REQUIRED ACTION: Look below for lines that hold the string "used" and copy each one.

Saved entries:
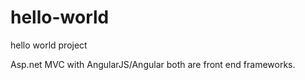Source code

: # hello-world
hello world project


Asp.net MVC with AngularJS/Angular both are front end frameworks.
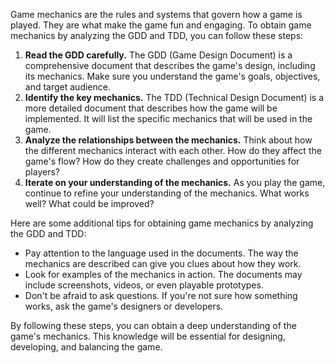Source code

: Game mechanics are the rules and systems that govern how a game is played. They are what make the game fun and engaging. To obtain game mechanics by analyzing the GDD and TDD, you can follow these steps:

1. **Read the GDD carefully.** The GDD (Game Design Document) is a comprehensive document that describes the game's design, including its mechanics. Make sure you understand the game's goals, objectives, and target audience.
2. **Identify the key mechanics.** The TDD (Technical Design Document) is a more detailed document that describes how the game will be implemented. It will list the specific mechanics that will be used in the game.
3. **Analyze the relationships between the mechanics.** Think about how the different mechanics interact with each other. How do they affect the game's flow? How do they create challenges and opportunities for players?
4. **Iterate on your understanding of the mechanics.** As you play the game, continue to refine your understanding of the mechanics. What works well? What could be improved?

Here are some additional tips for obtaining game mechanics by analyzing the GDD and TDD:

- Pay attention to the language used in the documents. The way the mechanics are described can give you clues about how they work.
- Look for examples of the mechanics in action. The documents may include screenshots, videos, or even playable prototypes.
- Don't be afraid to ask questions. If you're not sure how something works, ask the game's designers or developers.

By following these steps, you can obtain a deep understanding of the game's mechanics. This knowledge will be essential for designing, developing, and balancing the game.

--

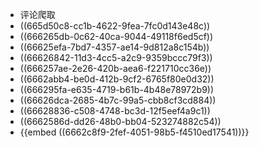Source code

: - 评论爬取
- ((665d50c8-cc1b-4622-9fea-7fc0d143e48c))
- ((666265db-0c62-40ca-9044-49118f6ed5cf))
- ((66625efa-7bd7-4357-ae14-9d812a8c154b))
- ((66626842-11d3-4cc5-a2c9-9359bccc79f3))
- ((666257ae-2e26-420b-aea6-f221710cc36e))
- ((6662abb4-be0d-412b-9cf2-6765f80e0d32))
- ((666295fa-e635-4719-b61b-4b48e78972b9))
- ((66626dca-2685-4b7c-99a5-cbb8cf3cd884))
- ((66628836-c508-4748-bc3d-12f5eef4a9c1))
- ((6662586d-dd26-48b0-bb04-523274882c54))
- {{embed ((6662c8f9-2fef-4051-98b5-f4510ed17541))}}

REPLY:
2. **Identify the key mechanics.** The TDD (Technical Design Document) is a more detailed document that describes how the game will be implemented. It will list the specific mechanics that will be used in the game.
- Pay attention to the language used in the documents. The way the mechanics are described can give you clues about how they work.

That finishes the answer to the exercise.